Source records
--------------------------------
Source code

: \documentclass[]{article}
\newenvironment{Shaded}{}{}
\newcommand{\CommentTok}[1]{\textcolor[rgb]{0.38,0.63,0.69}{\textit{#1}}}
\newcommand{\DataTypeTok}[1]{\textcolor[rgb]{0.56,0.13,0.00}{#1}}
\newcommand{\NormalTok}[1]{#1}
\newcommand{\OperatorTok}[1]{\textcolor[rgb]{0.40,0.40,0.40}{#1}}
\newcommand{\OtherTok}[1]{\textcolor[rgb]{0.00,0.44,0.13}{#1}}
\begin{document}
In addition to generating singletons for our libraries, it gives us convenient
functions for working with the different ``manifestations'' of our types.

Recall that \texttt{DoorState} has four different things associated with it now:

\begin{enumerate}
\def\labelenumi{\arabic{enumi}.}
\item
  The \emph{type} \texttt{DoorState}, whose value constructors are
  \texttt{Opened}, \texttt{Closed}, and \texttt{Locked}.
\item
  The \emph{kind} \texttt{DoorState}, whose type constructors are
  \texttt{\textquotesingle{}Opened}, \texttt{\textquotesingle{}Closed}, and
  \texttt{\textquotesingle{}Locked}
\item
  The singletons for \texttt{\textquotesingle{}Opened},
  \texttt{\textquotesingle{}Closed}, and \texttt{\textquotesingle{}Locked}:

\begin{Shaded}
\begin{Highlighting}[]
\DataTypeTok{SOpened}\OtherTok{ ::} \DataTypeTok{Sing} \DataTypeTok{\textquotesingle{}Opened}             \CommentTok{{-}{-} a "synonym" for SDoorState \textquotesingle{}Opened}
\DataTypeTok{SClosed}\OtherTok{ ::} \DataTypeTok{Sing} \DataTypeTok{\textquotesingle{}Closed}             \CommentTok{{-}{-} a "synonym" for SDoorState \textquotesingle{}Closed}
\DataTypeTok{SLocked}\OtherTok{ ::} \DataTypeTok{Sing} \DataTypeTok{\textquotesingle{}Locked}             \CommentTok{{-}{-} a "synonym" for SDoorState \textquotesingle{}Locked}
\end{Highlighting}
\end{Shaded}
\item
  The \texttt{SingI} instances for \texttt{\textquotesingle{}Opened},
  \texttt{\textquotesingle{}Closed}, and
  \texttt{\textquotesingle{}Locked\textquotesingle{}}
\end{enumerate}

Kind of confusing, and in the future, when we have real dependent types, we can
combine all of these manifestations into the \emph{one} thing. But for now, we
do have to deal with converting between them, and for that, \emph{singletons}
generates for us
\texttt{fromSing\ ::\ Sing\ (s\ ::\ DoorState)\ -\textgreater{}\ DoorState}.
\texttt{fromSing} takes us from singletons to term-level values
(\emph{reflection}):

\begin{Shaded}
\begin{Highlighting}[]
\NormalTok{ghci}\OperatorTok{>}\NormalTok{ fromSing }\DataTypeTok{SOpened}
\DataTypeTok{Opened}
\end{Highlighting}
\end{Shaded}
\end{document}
--------------------------------
__Assignment__
Reading through the preceding records, tally each line that holds the word "textquotesingle" and give the tally by itself.

__Answer section__
10